CHAPTER 59 The Coronary Circulation
Dietary and Pharmacologic Management of Atherosclerosis
Accumulating experience from epidemiology, research trials, and clinical practice indicates that it is possible to prevent atherosclerotic disease with a high expectation of success and also to achieve stabilization or regression of established disease in many if not most patients. Since 1980, mortality due to coronary heart disease has declined approximately 50% in the United States.1 This may be attributed to number of factors—lower plasma cholesterol, improved treatment of hypertension, reduced smoking rates, intensive care for acute ischemia, and intervention by bypass surgery and angioplasty.
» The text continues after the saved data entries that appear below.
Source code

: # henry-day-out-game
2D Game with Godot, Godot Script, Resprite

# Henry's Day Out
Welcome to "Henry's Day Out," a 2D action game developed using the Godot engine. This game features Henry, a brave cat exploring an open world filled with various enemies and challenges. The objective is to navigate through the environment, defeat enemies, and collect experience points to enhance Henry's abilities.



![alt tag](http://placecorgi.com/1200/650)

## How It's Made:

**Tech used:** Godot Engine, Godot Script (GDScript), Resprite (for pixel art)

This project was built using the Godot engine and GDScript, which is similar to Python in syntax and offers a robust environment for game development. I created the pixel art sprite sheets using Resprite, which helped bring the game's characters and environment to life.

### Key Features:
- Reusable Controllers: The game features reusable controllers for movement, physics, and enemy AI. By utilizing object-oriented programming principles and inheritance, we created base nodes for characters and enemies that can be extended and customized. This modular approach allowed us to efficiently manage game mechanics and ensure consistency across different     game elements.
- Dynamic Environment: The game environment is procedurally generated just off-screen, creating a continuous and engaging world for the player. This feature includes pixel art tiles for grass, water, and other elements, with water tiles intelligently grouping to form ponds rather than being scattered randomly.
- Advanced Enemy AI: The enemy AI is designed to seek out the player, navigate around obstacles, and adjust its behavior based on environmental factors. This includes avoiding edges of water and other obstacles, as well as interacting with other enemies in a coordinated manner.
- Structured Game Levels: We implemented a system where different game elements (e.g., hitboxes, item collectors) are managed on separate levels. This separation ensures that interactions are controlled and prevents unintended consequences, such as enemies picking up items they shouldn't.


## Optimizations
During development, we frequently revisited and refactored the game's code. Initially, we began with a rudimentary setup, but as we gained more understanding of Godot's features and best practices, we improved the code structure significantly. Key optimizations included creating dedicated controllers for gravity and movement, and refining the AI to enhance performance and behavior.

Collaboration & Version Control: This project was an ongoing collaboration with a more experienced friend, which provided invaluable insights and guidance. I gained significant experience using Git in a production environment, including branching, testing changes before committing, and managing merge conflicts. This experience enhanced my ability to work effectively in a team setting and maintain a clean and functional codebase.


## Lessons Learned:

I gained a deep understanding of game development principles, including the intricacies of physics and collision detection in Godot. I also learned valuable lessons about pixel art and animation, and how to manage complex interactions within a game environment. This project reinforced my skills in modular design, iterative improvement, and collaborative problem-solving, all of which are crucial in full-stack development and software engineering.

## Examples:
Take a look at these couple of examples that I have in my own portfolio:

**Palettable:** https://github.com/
Over the past 2 decades, more than 30 large randomized medical intervention trials have focused on clinical outcomes in patients with established coronary heart disease or with various levels of risk. The ability to alter the course of atherosclerotic disease by medical intervention has been proven beyond doubt. In smaller studies, usually employing combination therapy, event reductions exceeding 50% were suggested. Despite this progress, medical regimens for prevention and treatment of atherosclerosis remain underutilized. Thus, atherosclerotic vascular disease, which currently accounts for approximately one fourth of all deaths in the United States, is likely to remain a dominant clinical concern for decades to come. A cooperative interdisciplinary approach involving primary care physicians, midlevel providers, dietitians, cardiologists, endocrinologists, and surgeons will achieve the best results for individual patients. Physicians and allied health providers from a variety of subspecialties and specialties have gained expertise in lipid disorders and are able to provide consultative services on difficult patients. In the United States, clinical lipidologists may be located through the National Lipid Association (http://www.lipid.org), and comparable societies are forming throughout the world.
ATHEROSCLEROSIS
Lesion Development
Fatty streaks are early atherosclerotic lesions that first appear normally in teenagers in the coronaries and the aorta (Fig. 59-1). These lesions do not disrupt the endothelial lining and have no clinical consequence in themselves. Histologically, fatty streaks are usually found to consist of lipid-filled macrophages with lesser numbers of lipid-bearing smooth muscle cells. The macrophages are derived from circulating monocytes that adhere to and migrate across arterial endothelium—an effect mediated by cellular adhesion molecules upregulated in states of hypercholesterolemia and inflammation.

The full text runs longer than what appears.